● Records provided:
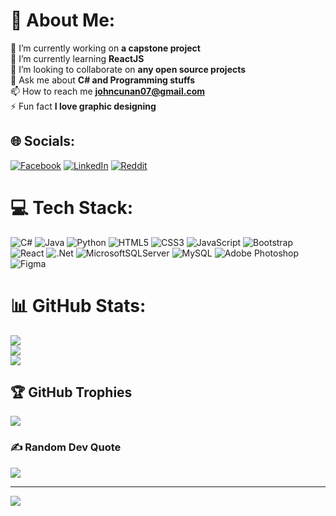 # 💫 About Me:
🔭 I’m currently working on **a capstone project** <br>🌱 I’m currently learning **ReactJS** <br>👯 I’m looking to collaborate on **any open source projects** <br>💬 Ask me about **C# and Programming stuffs** <br>📫 How to reach me **johncunan07@gmail.com** <br>⚡ Fun fact **I love graphic designing**


## 🌐 Socials:
[![Facebook](https://img.shields.io/badge/Facebook-%231877F2.svg?logo=Facebook&logoColor=white)](https://facebook.com/John.Cunan.E07) [![LinkedIn](https://img.shields.io/badge/LinkedIn-%230077B5.svg?logo=linkedin&logoColor=white)](https://linkedin.com/in/john-cunan-b46793228) [![Reddit](https://img.shields.io/badge/Reddit-%23FF4500.svg?logo=Reddit&logoColor=white)](https://reddit.com/user/Rikonama) 

# 💻 Tech Stack:
![C#](https://img.shields.io/badge/c%23-%23239120.svg?style=for-the-badge&logo=c-sharp&logoColor=white) ![Java](https://img.shields.io/badge/java-%23ED8B00.svg?style=for-the-badge&logo=java&logoColor=white) ![Python](https://img.shields.io/badge/python-3670A0?style=for-the-badge&logo=python&logoColor=ffdd54) ![HTML5](https://img.shields.io/badge/html5-%23E34F26.svg?style=for-the-badge&logo=html5&logoColor=white) ![CSS3](https://img.shields.io/badge/css3-%231572B6.svg?style=for-the-badge&logo=css3&logoColor=white) ![JavaScript](https://img.shields.io/badge/javascript-%23323330.svg?style=for-the-badge&logo=javascript&logoColor=%23F7DF1E) ![Bootstrap](https://img.shields.io/badge/bootstrap-%23563D7C.svg?style=for-the-badge&logo=bootstrap&logoColor=white) ![React](https://img.shields.io/badge/react-%2320232a.svg?style=for-the-badge&logo=react&logoColor=%2361DAFB) ![.Net](https://img.shields.io/badge/.NET-5C2D91?style=for-the-badge&logo=.net&logoColor=white) ![MicrosoftSQLServer](https://img.shields.io/badge/Microsoft%20SQL%20Sever-CC2927?style=for-the-badge&logo=microsoft%20sql%20server&logoColor=white) ![MySQL](https://img.shields.io/badge/mysql-%2300f.svg?style=for-the-badge&logo=mysql&logoColor=white) ![Adobe Photoshop](https://img.shields.io/badge/adobephotoshop-%2331A8FF.svg?style=for-the-badge&logo=adobephotoshop&logoColor=white) 	![Figma](https://img.shields.io/badge/figma-%23F24E1E.svg?style=for-the-badge&logo=figma&logoColor=white)
# 📊 GitHub Stats:
![](https://github-readme-stats.vercel.app/api?username=JohnCunan&theme=dark&hide_border=false&include_all_commits=true&count_private=true)<br/>
![](https://github-readme-streak-stats.herokuapp.com/?user=JohnCunan&theme=dark&hide_border=false)<br/>
![](https://github-readme-stats.vercel.app/api/top-langs/?username=JohnCunan&theme=dark&hide_border=false&include_all_commits=true&count_private=true&layout=compact)

## 🏆 GitHub Trophies
![](https://github-profile-trophy.vercel.app/?username=JohnCunan&theme=darkhub&no-frame=false&no-bg=true&margin-w=4)

### ✍️ Random Dev Quote
![](https://quotes-github-readme.vercel.app/api?type=horizontal&theme=tokyonight)

---
[![](https://visitcount.itsvg.in/api?id=JohnCunan&icon=5&color=4)](https://visitcount.itsvg.in)

<!-- Proudly created with GPRM ( https://gprm.itsvg.in ) -->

● Task requirements: Only the pictures are to be dropped; return everything else in the listing exactly.

● Solution for this problem:
 # 💫 About Me:
🔭 I’m currently working on **a capstone project** <br>🌱 I’m currently learning **ReactJS** <br>👯 I’m looking to collaborate on **any open source projects** <br>💬 Ask me about **C# and Programming stuffs** <br>📫 How to reach me **johncunan07@gmail.com** <br>⚡ Fun fact **I love graphic designing**


## 🌐 Socials:
[![Facebook](https://img.shields.io/badge/Facebook-%231877F2.svg?logo=Facebook&logoColor=white)](https://facebook.com/John.Cunan.E07) [![LinkedIn](https://img.shields.io/badge/LinkedIn-%230077B5.svg?logo=linkedin&logoColor=white)](https://linkedin.com/in/john-cunan-b46793228) [![Reddit](https://img.shields.io/badge/Reddit-%23FF4500.svg?logo=Reddit&logoColor=white)](https://reddit.com/user/Rikonama) 

# 💻 Tech Stack:
![C#](https://img.shields.io/badge/c%23-%23239120.svg?style=for-the-badge&logo=c-sharp&logoColor=white) ![Java](https://img.shields.io/badge/java-%23ED8B00.svg?style=for-the-badge&logo=java&logoColor=white) ![Python](https://img.shields.io/badge/python-3670A0?style=for-the-badge&logo=python&logoColor=ffdd54) ![HTML5](https://img.shields.io/badge/html5-%23E34F26.svg?style=for-the-badge&logo=html5&logoColor=white) ![CSS3](https://img.shields.io/badge/css3-%231572B6.svg?style=for-the-badge&logo=css3&logoColor=white) ![JavaScript](https://img.shields.io/badge/javascript-%23323330.svg?style=for-the-badge&logo=javascript&logoColor=%23F7DF1E) ![Bootstrap](https://img.shields.io/badge/bootstrap-%23563D7C.svg?style=for-the-badge&logo=bootstrap&logoColor=white) ![React](https://img.shields.io/badge/react-%2320232a.svg?style=for-the-badge&logo=react&logoColor=%2361DAFB) ![.Net](https://img.shields.io/badge/.NET-5C2D91?style=for-the-badge&logo=.net&logoColor=white) ![MicrosoftSQLServer](https://img.shields.io/badge/Microsoft%20SQL%20Sever-CC2927?style=for-the-badge&logo=microsoft%20sql%20server&logoColor=white) ![MySQL](https://img.shields.io/badge/mysql-%2300f.svg?style=for-the-badge&logo=mysql&logoColor=white) ![Adobe Photoshop](https://img.shields.io/badge/adobephotoshop-%2331A8FF.svg?style=for-the-badge&logo=adobephotoshop&logoColor=white) 	![Figma](https://img.shields.io/badge/figma-%23F24E1E.svg?style=for-the-badge&logo=figma&logoColor=white)
# 📊 GitHub Stats:
![](https://github-readme-stats.vercel.app/api?username=JohnCunan&theme=dark&hide_border=false&include_all_commits=true&count_private=true)<br/>
![](https://github-readme-streak-stats.herokuapp.com/?user=JohnCunan&theme=dark&hide_border=false)<br/>
![](https://github-readme-stats.vercel.app/api/top-langs/?username=JohnCunan&theme=dark&hide_border=false&include_all_commits=true&count_private=true&layout=compact)

## 🏆 GitHub Trophies
![](https://github-profile-trophy.vercel.app/?username=JohnCunan&theme=darkhub&no-frame=false&no-bg=true&margin-w=4)

### ✍️ Random Dev Quote
![](https://quotes-github-readme.vercel.app/api?type=horizontal&theme=tokyonight)

---
[![](https://visitcount.itsvg.in/api?id=JohnCunan&icon=5&color=4)](https://visitcount.itsvg.in)

<!-- Proudly created with GPRM ( https://gprm.itsvg.in ) -->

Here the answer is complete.